**Exercise requirements**
Write out, unaltered, each line from the top of the records below down to the line where "solid 1px #ded7d7;" appears, that line included.

-- Data supplied follows --

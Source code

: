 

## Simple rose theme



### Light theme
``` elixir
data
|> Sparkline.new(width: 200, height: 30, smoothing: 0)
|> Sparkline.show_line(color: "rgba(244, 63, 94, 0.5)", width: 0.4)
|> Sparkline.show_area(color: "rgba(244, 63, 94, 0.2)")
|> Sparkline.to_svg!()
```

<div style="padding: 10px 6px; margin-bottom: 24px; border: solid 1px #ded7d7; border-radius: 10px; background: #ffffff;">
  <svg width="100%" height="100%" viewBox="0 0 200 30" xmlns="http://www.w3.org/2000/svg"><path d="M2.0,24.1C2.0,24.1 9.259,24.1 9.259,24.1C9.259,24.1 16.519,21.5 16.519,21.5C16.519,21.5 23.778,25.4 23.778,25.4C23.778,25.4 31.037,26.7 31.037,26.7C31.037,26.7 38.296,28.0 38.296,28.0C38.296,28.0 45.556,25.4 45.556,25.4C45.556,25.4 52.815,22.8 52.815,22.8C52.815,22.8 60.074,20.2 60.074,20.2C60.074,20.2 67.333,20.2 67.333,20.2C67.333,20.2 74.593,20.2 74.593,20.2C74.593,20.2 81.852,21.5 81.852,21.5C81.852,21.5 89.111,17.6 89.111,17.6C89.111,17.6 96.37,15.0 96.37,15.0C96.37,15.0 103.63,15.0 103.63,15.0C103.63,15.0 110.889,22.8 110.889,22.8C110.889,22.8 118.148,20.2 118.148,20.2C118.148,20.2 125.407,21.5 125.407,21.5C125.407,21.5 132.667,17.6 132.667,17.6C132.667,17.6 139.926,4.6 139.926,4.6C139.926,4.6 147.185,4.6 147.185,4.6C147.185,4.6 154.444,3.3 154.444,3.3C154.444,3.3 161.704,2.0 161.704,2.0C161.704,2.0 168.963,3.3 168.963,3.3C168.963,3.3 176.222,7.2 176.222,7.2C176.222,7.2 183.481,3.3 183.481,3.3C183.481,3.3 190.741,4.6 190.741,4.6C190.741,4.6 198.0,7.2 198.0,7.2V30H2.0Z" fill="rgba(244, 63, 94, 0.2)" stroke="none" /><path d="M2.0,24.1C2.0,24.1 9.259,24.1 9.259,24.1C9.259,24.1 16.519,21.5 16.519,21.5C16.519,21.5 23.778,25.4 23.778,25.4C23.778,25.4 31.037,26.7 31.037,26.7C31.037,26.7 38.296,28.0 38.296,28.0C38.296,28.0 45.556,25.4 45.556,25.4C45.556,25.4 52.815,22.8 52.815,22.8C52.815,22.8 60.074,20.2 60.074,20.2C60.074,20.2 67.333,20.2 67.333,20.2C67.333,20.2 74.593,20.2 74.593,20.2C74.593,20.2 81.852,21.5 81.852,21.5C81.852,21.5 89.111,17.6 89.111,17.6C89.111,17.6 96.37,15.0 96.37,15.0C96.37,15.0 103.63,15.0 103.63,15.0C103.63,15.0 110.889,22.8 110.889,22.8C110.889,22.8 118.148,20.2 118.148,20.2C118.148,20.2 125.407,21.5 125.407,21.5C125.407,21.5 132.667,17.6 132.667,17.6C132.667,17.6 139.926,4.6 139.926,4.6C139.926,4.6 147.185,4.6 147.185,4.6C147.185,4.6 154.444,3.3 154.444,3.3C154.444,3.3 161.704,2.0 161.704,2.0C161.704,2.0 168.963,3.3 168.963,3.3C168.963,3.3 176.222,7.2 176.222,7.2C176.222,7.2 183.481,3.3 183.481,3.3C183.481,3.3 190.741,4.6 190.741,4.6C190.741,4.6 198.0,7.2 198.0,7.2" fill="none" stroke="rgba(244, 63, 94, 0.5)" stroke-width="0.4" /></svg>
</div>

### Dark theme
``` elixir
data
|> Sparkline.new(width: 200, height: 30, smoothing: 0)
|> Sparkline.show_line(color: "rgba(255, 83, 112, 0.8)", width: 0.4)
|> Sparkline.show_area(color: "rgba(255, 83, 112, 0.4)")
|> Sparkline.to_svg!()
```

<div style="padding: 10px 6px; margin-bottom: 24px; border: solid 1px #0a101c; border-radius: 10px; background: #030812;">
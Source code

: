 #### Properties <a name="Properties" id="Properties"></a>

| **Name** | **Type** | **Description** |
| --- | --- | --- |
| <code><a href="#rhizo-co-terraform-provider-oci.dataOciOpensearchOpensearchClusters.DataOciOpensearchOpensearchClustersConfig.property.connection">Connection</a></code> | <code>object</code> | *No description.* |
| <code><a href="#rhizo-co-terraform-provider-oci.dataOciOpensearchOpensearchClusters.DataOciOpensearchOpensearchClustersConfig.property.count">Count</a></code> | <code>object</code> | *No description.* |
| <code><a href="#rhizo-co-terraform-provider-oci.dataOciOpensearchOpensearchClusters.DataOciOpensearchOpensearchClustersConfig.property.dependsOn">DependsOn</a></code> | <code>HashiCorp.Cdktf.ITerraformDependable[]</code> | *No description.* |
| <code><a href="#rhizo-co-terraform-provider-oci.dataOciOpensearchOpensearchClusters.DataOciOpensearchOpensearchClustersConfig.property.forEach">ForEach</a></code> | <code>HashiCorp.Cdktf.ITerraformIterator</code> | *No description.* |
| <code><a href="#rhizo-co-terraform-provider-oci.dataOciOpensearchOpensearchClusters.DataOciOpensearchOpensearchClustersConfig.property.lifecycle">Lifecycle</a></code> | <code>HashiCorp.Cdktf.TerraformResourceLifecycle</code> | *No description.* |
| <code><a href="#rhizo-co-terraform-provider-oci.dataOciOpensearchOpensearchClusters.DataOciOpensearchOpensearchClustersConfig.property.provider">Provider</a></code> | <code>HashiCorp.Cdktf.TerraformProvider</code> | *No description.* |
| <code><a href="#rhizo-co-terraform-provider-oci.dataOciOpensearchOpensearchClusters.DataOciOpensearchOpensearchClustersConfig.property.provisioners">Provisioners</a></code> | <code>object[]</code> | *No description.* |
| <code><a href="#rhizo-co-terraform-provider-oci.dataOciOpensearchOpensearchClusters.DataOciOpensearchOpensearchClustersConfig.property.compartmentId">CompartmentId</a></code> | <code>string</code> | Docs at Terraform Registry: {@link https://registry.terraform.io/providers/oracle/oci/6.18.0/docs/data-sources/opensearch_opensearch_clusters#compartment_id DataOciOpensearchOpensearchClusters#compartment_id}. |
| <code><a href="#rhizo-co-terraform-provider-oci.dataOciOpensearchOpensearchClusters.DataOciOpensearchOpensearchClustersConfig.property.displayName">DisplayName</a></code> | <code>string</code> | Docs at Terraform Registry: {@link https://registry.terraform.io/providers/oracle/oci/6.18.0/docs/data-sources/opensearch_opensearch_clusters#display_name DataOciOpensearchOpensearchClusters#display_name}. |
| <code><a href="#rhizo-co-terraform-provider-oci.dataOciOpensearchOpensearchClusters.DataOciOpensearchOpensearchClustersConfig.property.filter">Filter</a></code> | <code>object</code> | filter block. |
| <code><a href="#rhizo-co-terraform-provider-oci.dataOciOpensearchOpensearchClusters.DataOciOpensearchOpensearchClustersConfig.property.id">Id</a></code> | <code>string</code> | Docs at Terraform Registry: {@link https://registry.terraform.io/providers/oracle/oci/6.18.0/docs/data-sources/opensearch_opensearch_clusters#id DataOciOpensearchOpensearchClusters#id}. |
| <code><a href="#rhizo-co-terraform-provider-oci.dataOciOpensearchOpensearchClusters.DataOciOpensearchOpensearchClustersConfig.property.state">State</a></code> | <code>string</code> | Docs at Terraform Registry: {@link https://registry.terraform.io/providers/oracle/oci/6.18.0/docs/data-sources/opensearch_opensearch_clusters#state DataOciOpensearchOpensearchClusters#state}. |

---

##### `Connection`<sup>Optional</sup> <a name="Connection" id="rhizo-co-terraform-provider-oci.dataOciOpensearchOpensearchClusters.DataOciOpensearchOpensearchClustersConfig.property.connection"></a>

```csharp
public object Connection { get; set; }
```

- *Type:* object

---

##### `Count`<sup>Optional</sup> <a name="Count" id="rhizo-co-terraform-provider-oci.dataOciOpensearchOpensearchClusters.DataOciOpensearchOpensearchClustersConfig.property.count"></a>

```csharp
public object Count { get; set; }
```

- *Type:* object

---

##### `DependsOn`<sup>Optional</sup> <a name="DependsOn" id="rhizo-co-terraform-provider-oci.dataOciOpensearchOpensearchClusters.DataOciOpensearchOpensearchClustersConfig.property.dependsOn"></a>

-- Data supplied concluded --

**Response to the exercise**
Source code

: 

## Simple rose theme



### Light theme
``` elixir
data
|> Sparkline.new(width: 200, height: 30, smoothing: 0)
|> Sparkline.show_line(color: "rgba(244, 63, 94, 0.5)", width: 0.4)
|> Sparkline.show_area(color: "rgba(244, 63, 94, 0.2)")
|> Sparkline.to_svg!()
```

<div style="padding: 10px 6px; margin-bottom: 24px; border: solid 1px #ded7d7; border-radius: 10px; background: #ffffff;">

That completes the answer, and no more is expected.